Zarzuty, które formułowało wiele osób (choć raczej nie usłyszałem ich potem wypowiadanych publicznie ani nie ujrzałem gdziekolwiek w druku), są skutkiem nadmiernego rozbudzenia oczekiwań i nadania wydarzeniu nieproporcjonalnie dużej rangi. Anonse sugerowały pojawienie się na scenie warszawskiej najdoskonalszego wykwitu sztuki operowej, będącego zupełnie inną jakością i plasującego się w wyższych rejonach niż Verdi, Mozart, Richard Strauss; zarazem sztuki najtrudniejszej w realizacji.
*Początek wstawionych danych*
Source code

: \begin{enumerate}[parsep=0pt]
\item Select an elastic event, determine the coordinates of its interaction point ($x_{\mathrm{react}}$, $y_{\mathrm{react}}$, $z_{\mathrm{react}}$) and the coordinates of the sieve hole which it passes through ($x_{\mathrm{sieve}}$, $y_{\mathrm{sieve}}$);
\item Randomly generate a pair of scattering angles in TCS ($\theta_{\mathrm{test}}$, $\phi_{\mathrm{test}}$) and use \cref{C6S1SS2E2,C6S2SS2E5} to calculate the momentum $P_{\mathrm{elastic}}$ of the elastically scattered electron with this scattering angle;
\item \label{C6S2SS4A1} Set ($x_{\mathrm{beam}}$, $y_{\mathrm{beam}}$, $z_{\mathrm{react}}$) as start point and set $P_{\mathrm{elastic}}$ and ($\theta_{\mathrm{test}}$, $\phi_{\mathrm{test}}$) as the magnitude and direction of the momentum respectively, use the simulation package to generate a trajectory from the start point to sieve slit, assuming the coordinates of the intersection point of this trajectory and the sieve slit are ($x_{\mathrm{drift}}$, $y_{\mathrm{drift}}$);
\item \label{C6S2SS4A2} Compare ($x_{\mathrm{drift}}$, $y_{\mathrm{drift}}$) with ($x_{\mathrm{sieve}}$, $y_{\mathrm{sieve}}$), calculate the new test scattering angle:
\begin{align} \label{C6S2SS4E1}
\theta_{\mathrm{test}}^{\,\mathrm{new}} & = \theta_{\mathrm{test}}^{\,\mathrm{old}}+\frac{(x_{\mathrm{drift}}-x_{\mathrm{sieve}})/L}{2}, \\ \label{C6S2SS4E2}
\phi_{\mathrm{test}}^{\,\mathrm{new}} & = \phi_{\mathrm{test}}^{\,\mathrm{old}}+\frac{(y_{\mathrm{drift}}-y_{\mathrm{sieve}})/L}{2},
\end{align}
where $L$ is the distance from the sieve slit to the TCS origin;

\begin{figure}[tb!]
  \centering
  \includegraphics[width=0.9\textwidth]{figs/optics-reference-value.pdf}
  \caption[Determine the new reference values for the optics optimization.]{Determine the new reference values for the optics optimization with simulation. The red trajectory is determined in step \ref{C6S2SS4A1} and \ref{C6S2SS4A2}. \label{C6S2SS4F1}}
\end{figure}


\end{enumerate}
Oczywiście, najwyższa była pora na wystawienie Wagnerowskiej tetralogii. Czy jednak spóźnione, choćby i nie z winy realizatorów, nadrobienie zaległości zasługiwało na tak wielką reklamę? Po 1956 roku wypełniano przecież w całej kulturze dużo większe luki, a wówczas rozgłos był potrzebniejszy, gdyż odkrywano przed odbiorcami rzeczy całkiem dla nich nowe. Dziś wielu słuchaczy zna Wagnera z płyt i radia, sporo też wie o jego muzyce i życiu. Nie wyolbrzymiałbym też trudności wykonawczych tego projektu. Oczywiście, cykl 4 oper długich wymaga przygotowań, lecz strona inscenizacyjna (notabene powierzona specjalistom od Wagnera) jest np. pozbawiona problemu szybkich zmian akcji, przemieszczania chórów, itp. Również warstwa instrumentalna, choć niewątpliwie wyczerpująca fizycznie, mieści się w możliwościach dobrej orkiestry. Jedno trzeba przyznać: śpiewacy muszą być obdarzeni specyficznymi, wyjątkowo silnymi i niepodatnymi na zmęczenie głosami. Słowem, nie wiem co trudniej wystawić: "Walkirię", "Aidę", "Czarodziejski flet", "Xerxesa" czy "Czarną maskę". Nie wiem również, czy istotnie muzyka Wagnera plasuje się ponad wszystkim, co stworzono dla teatru muzycznego. Pogląd ten, właściwy grupie wagnerzystów czy dzisiejszych bywalców Bayreuth, a także, jak się ostatnio okazało, prawie wszystkim polskim krytykom, jest zapewne obcy wielu dyrektorom i bywalcom teatrów operowych, dla których opery Wagnera są po prostu oczywistą pozycją w repertuarze. Bardzo jednak prawdopodobne, że Robert Satanowski jest lepszym psychologiem i socjotechnikiem niż ja i zdawał sobie sprawę, że warszawskiej publiczności potrzeba aury sensacji, by podeszła do premier z należną im uwagą.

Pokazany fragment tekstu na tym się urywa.